We provide the datasets and the model weights to reproduce the paper results. The datasets can be downloaded using the bash script download_datasets.sh. After downloading the datasets and models, you have to extract the file dataset.zip to <path_to_datasets> and the file checkpoints.zip to <path_to_models> respectively. Then, you have to set the following variables in paths.py:
data_path = <path_to_datasets>
checkpoint_path = <path_to_models>
logs_path = <path_to_logs>
In <path_to_logs> the logs, checkpoints and evaluation metrics of your runs will be saved.
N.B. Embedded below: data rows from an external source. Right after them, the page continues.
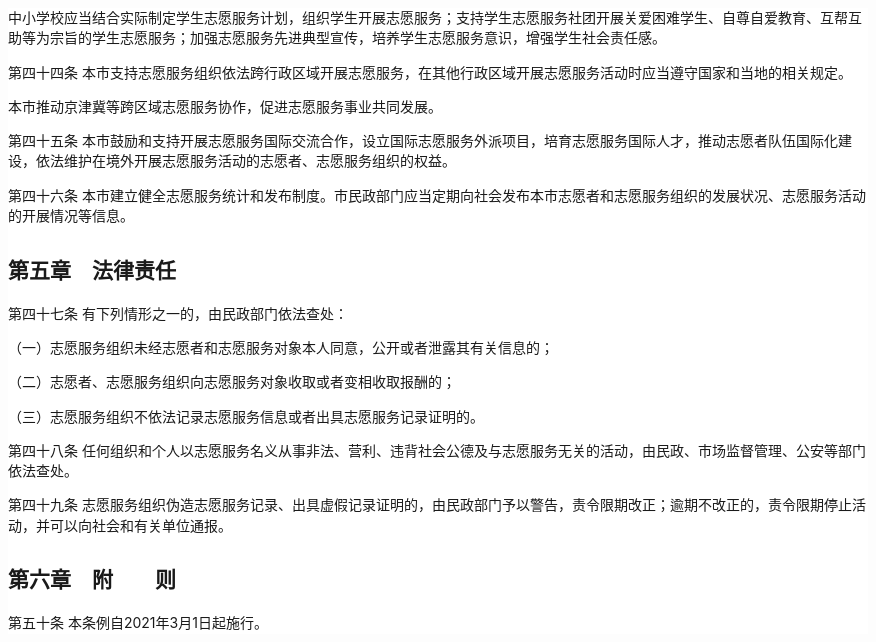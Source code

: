 中小学校应当结合实际制定学生志愿服务计划，组织学生开展志愿服务；支持学生志愿服务社团开展关爱困难学生、自尊自爱教育、互帮互助等为宗旨的学生志愿服务；加强志愿服务先进典型宣传，培养学生志愿服务意识，增强学生社会责任感。

第四十四条 本市支持志愿服务组织依法跨行政区域开展志愿服务，在其他行政区域开展志愿服务活动时应当遵守国家和当地的相关规定。

本市推动京津冀等跨区域志愿服务协作，促进志愿服务事业共同发展。

第四十五条 本市鼓励和支持开展志愿服务国际交流合作，设立国际志愿服务外派项目，培育志愿服务国际人才，推动志愿者队伍国际化建设，依法维护在境外开展志愿服务活动的志愿者、志愿服务组织的权益。

第四十六条 本市建立健全志愿服务统计和发布制度。市民政部门应当定期向社会发布本市志愿者和志愿服务组织的发展状况、志愿服务活动的开展情况等信息。

## 第五章　法律责任

第四十七条 有下列情形之一的，由民政部门依法查处：

（一）志愿服务组织未经志愿者和志愿服务对象本人同意，公开或者泄露其有关信息的；

（二）志愿者、志愿服务组织向志愿服务对象收取或者变相收取报酬的；

（三）志愿服务组织不依法记录志愿服务信息或者出具志愿服务记录证明的。

第四十八条 任何组织和个人以志愿服务名义从事非法、营利、违背社会公德及与志愿服务无关的活动，由民政、市场监督管理、公安等部门依法查处。

第四十九条 志愿服务组织伪造志愿服务记录、出具虚假记录证明的，由民政部门予以警告，责令限期改正；逾期不改正的，责令限期停止活动，并可以向社会和有关单位通报。

## 第六章　附　　则

第五十条 本条例自2021年3月1日起施行。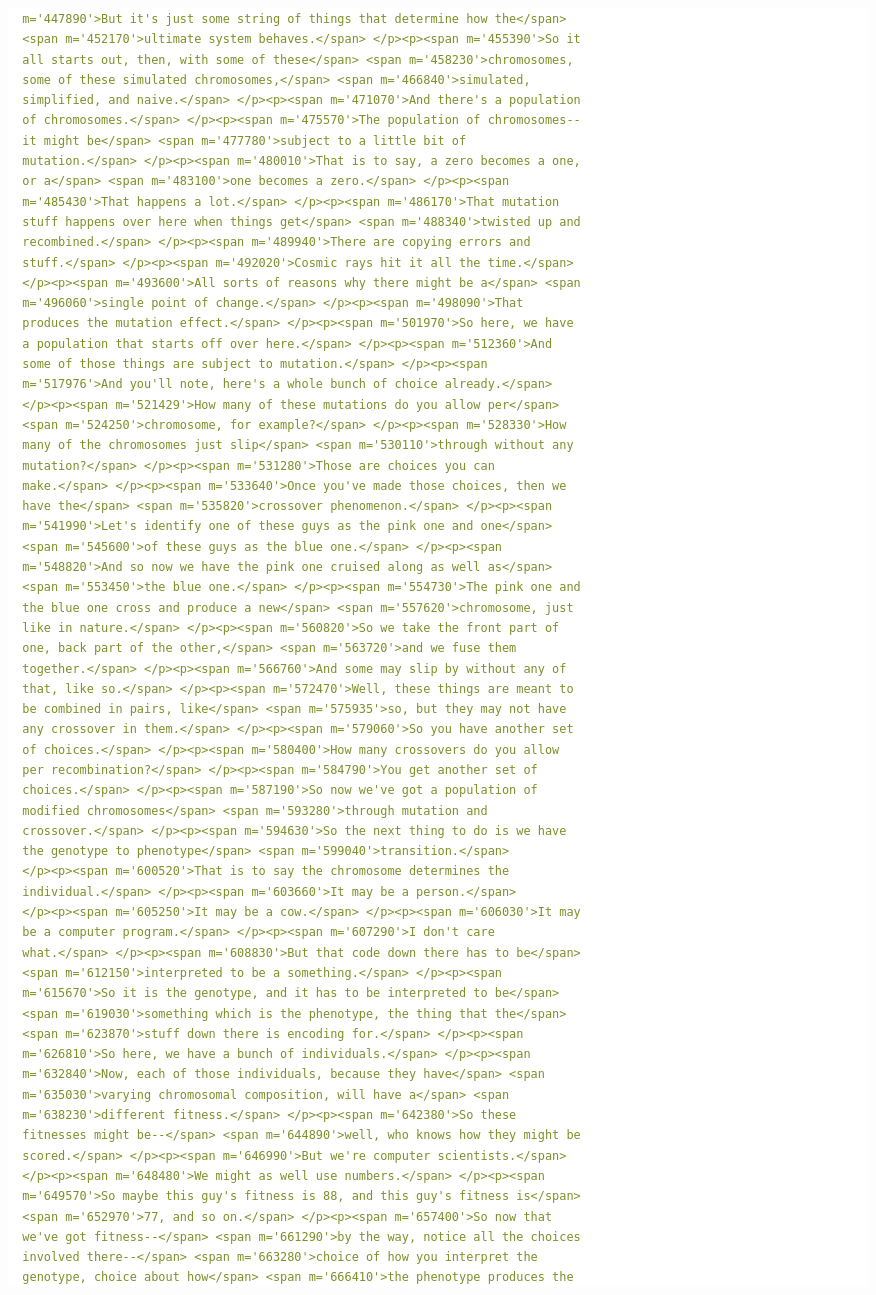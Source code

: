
 ```yaml
  m='447890'>But it's just some string of things that determine how the</span>
  <span m='452170'>ultimate system behaves.</span> </p><p><span m='455390'>So it
  all starts out, then, with some of these</span> <span m='458230'>chromosomes,
  some of these simulated chromosomes,</span> <span m='466840'>simulated,
  simplified, and naive.</span> </p><p><span m='471070'>And there's a population
  of chromosomes.</span> </p><p><span m='475570'>The population of chromosomes--
  it might be</span> <span m='477780'>subject to a little bit of
  mutation.</span> </p><p><span m='480010'>That is to say, a zero becomes a one,
  or a</span> <span m='483100'>one becomes a zero.</span> </p><p><span
  m='485430'>That happens a lot.</span> </p><p><span m='486170'>That mutation
  stuff happens over here when things get</span> <span m='488340'>twisted up and
  recombined.</span> </p><p><span m='489940'>There are copying errors and
  stuff.</span> </p><p><span m='492020'>Cosmic rays hit it all the time.</span>
  </p><p><span m='493600'>All sorts of reasons why there might be a</span> <span
  m='496060'>single point of change.</span> </p><p><span m='498090'>That
  produces the mutation effect.</span> </p><p><span m='501970'>So here, we have
  a population that starts off over here.</span> </p><p><span m='512360'>And
  some of those things are subject to mutation.</span> </p><p><span
  m='517976'>And you'll note, here's a whole bunch of choice already.</span>
  </p><p><span m='521429'>How many of these mutations do you allow per</span>
  <span m='524250'>chromosome, for example?</span> </p><p><span m='528330'>How
  many of the chromosomes just slip</span> <span m='530110'>through without any
  mutation?</span> </p><p><span m='531280'>Those are choices you can
  make.</span> </p><p><span m='533640'>Once you've made those choices, then we
  have the</span> <span m='535820'>crossover phenomenon.</span> </p><p><span
  m='541990'>Let's identify one of these guys as the pink one and one</span>
  <span m='545600'>of these guys as the blue one.</span> </p><p><span
  m='548820'>And so now we have the pink one cruised along as well as</span>
  <span m='553450'>the blue one.</span> </p><p><span m='554730'>The pink one and
  the blue one cross and produce a new</span> <span m='557620'>chromosome, just
  like in nature.</span> </p><p><span m='560820'>So we take the front part of
  one, back part of the other,</span> <span m='563720'>and we fuse them
  together.</span> </p><p><span m='566760'>And some may slip by without any of
  that, like so.</span> </p><p><span m='572470'>Well, these things are meant to
  be combined in pairs, like</span> <span m='575935'>so, but they may not have
  any crossover in them.</span> </p><p><span m='579060'>So you have another set
  of choices.</span> </p><p><span m='580400'>How many crossovers do you allow
  per recombination?</span> </p><p><span m='584790'>You get another set of
  choices.</span> </p><p><span m='587190'>So now we've got a population of
  modified chromosomes</span> <span m='593280'>through mutation and
  crossover.</span> </p><p><span m='594630'>So the next thing to do is we have
  the genotype to phenotype</span> <span m='599040'>transition.</span>
  </p><p><span m='600520'>That is to say the chromosome determines the
  individual.</span> </p><p><span m='603660'>It may be a person.</span>
  </p><p><span m='605250'>It may be a cow.</span> </p><p><span m='606030'>It may
  be a computer program.</span> </p><p><span m='607290'>I don't care
  what.</span> </p><p><span m='608830'>But that code down there has to be</span>
  <span m='612150'>interpreted to be a something.</span> </p><p><span
  m='615670'>So it is the genotype, and it has to be interpreted to be</span>
  <span m='619030'>something which is the phenotype, the thing that the</span>
  <span m='623870'>stuff down there is encoding for.</span> </p><p><span
  m='626810'>So here, we have a bunch of individuals.</span> </p><p><span
  m='632840'>Now, each of those individuals, because they have</span> <span
  m='635030'>varying chromosomal composition, will have a</span> <span
  m='638230'>different fitness.</span> </p><p><span m='642380'>So these
  fitnesses might be--</span> <span m='644890'>well, who knows how they might be
  scored.</span> </p><p><span m='646990'>But we're computer scientists.</span>
  </p><p><span m='648480'>We might as well use numbers.</span> </p><p><span
  m='649570'>So maybe this guy's fitness is 88, and this guy's fitness is</span>
  <span m='652970'>77, and so on.</span> </p><p><span m='657400'>So now that
  we've got fitness--</span> <span m='661290'>by the way, notice all the choices
  involved there--</span> <span m='663280'>choice of how you interpret the
  genotype, choice about how</span> <span m='666410'>the phenotype produces the
```
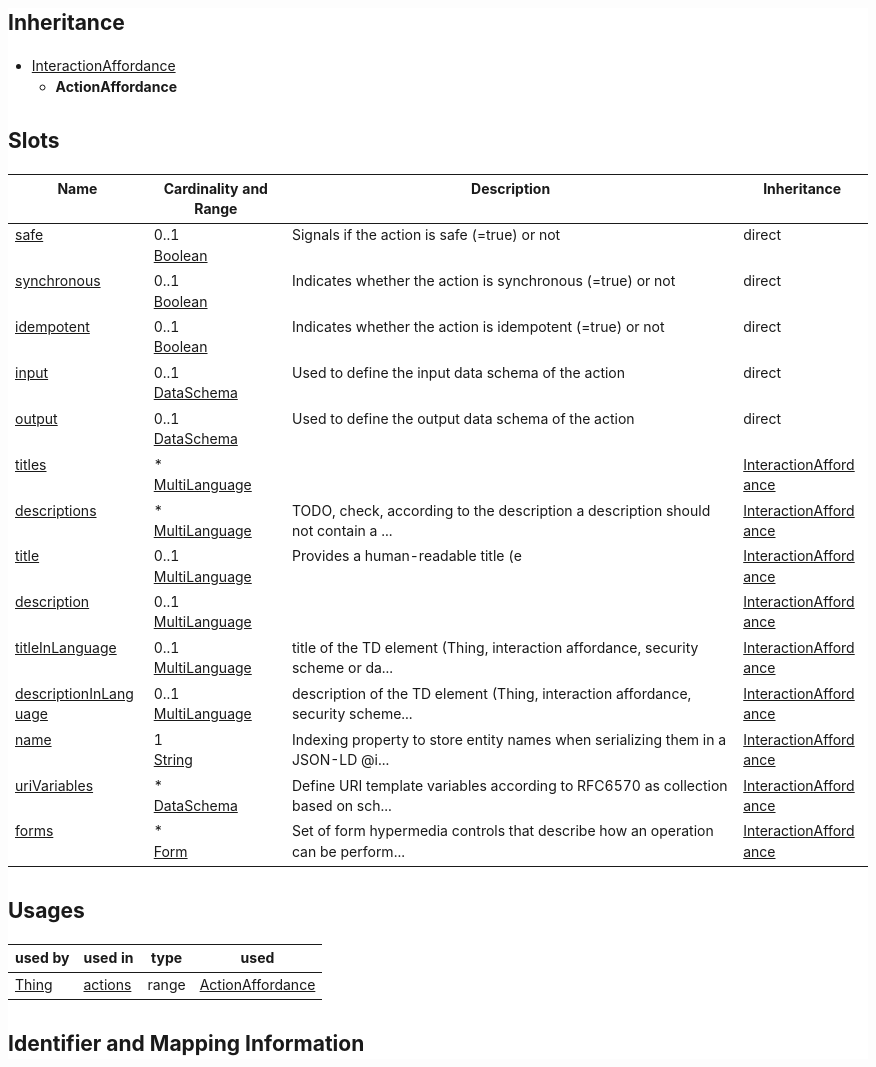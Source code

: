 



## Inheritance
* [InteractionAffordance](InteractionAffordance.md)
    * **ActionAffordance**



## Slots

| Name | Cardinality and Range | Description | Inheritance |
| ---  | --- | --- | --- |
| [safe](safe.md) | 0..1 <br/> [Boolean](Boolean.md) | Signals if the action is safe (=true) or not | direct |
| [synchronous](synchronous.md) | 0..1 <br/> [Boolean](Boolean.md) | Indicates whether the action is synchronous (=true) or not | direct |
| [idempotent](idempotent.md) | 0..1 <br/> [Boolean](Boolean.md) | Indicates whether the action is idempotent (=true) or not | direct |
| [input](input.md) | 0..1 <br/> [DataSchema](DataSchema.md) | Used to define the input data schema of the action | direct |
| [output](output.md) | 0..1 <br/> [DataSchema](DataSchema.md) | Used to define the output data schema of the action | direct |
| [titles](titles.md) | * <br/> [MultiLanguage](MultiLanguage.md) |  | [InteractionAffordance](InteractionAffordance.md) |
| [descriptions](descriptions.md) | * <br/> [MultiLanguage](MultiLanguage.md) | TODO, check, according to the description a description should not contain a ... | [InteractionAffordance](InteractionAffordance.md) |
| [title](title.md) | 0..1 <br/> [MultiLanguage](MultiLanguage.md) | Provides a human-readable title (e | [InteractionAffordance](InteractionAffordance.md) |
| [description](description.md) | 0..1 <br/> [MultiLanguage](MultiLanguage.md) |  | [InteractionAffordance](InteractionAffordance.md) |
| [titleInLanguage](titleInLanguage.md) | 0..1 <br/> [MultiLanguage](MultiLanguage.md) | title of the TD element (Thing, interaction affordance, security scheme or da... | [InteractionAffordance](InteractionAffordance.md) |
| [descriptionInLanguage](descriptionInLanguage.md) | 0..1 <br/> [MultiLanguage](MultiLanguage.md) | description of the TD element (Thing, interaction affordance, security scheme... | [InteractionAffordance](InteractionAffordance.md) |
| [name](name.md) | 1 <br/> [String](String.md) | Indexing property to store entity names when serializing them in a JSON-LD @i... | [InteractionAffordance](InteractionAffordance.md) |
| [uriVariables](uriVariables.md) | * <br/> [DataSchema](DataSchema.md) | Define URI template variables according to RFC6570 as collection based on sch... | [InteractionAffordance](InteractionAffordance.md) |
| [forms](forms.md) | * <br/> [Form](Form.md) | Set of form hypermedia controls that describe how an operation can be perform... | [InteractionAffordance](InteractionAffordance.md) |





## Usages

| used by | used in | type | used |
| ---  | --- | --- | --- |
| [Thing](Thing.md) | [actions](actions.md) | range | [ActionAffordance](ActionAffordance.md) |






## Identifier and Mapping Information
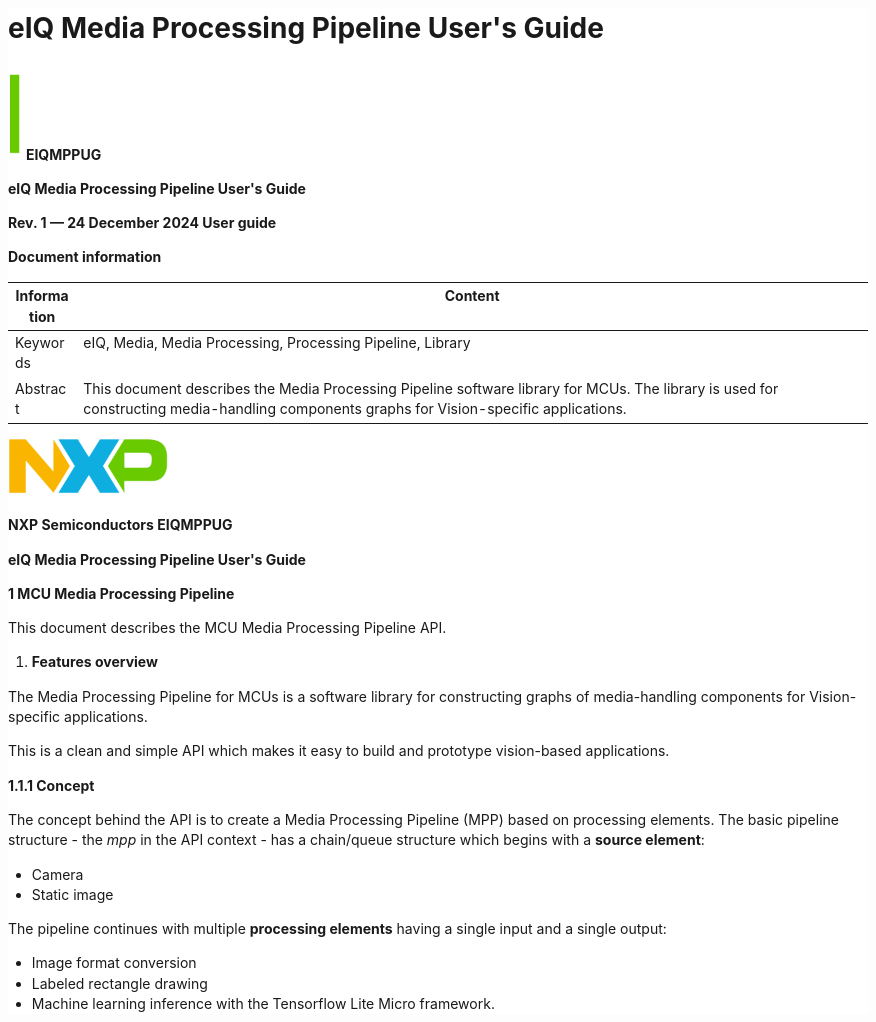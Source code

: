 # eIQ Media Processing Pipeline User's Guide

![](images/intro.png) ﻿**EIQMPPUG**

**eIQ Media Processing Pipeline User's Guide**

**Rev. 1 — 24 December 2024 User guide**

**Document information**

|**Information**|**Content**|
| - | - |
|Keywords|eIQ, Media, Media Processing, Processing Pipeline, Library|
|Abstract|This document describes the Media Processing Pipeline software library for MCUs. The library is used for constructing media-handling components graphs for Vision-specific applications.|

![](images/nxp.png)

**NXP Semiconductors EIQMPPUG**

**eIQ Media Processing Pipeline User's Guide**

**1   <a name="_page1_x69.42_y116.83"></a>MCU Media Processing Pipeline**

This document describes the MCU Media Processing Pipeline API.

1. **Features<a name="_page1_x73.32_y171.38"></a> overview**

The Media Processing Pipeline for MCUs is a software library for constructing graphs of media-handling components for Vision-specific applications.

This is a clean and simple API which makes it easy to build and prototype vision-based applications.

**1.1.1  <a name="_page1_x80.54_y250.33"></a>Concept**

The concept behind the API is to create a Media Processing Pipeline (MPP) based on processing elements. The basic pipeline structure - the *mpp* in the API context - has a chain/queue structure which begins with a **source element**:

- Camera
- Static image

The pipeline continues with multiple **processing elements** having a single input and a single output:

- Image format conversion
- Labeled rectangle drawing
- Machine learning inference with the Tensorflow Lite Micro framework.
First, install the current version of pytorch with:
pip install torch torchvision
Now, you can install the other requirements with:
pip install -r requirements.txt
To train the model(s) in the paper, run this command:
python -m general.experiments --env RD
python -m general.experiments --env SD-S
python -m general.experiments --env SD-M
python -m general.experiments --env SD-L
In case you want to run the experiments with other settings, check out
python -m general.experiments --help
To reproduce the paper results, run:
python -m general.evaluate
To evaluate your own trained models, run:
python -m general.evaluate --path <path_to_model>
<path_to_model> is the full path to the checkpoints. An example for training and evaluating a model is:
python -m general.experiments --env RD`
python -m general.evaluate --path <logs_path>/checkpoints/checkpoints/review/realball/sintitle:resnet34_lossmode:2Dpred_nograd_<date&time>
<date&time> is the date and time you started the training. You need to look up the path in the logs folder. The results are printed in the console and additionally saved in <logs_path>/eval. The average metrics per environment is denoted as "dtgs_env" and the average metrics per camera location per environment is denoted as "dtgs_cam".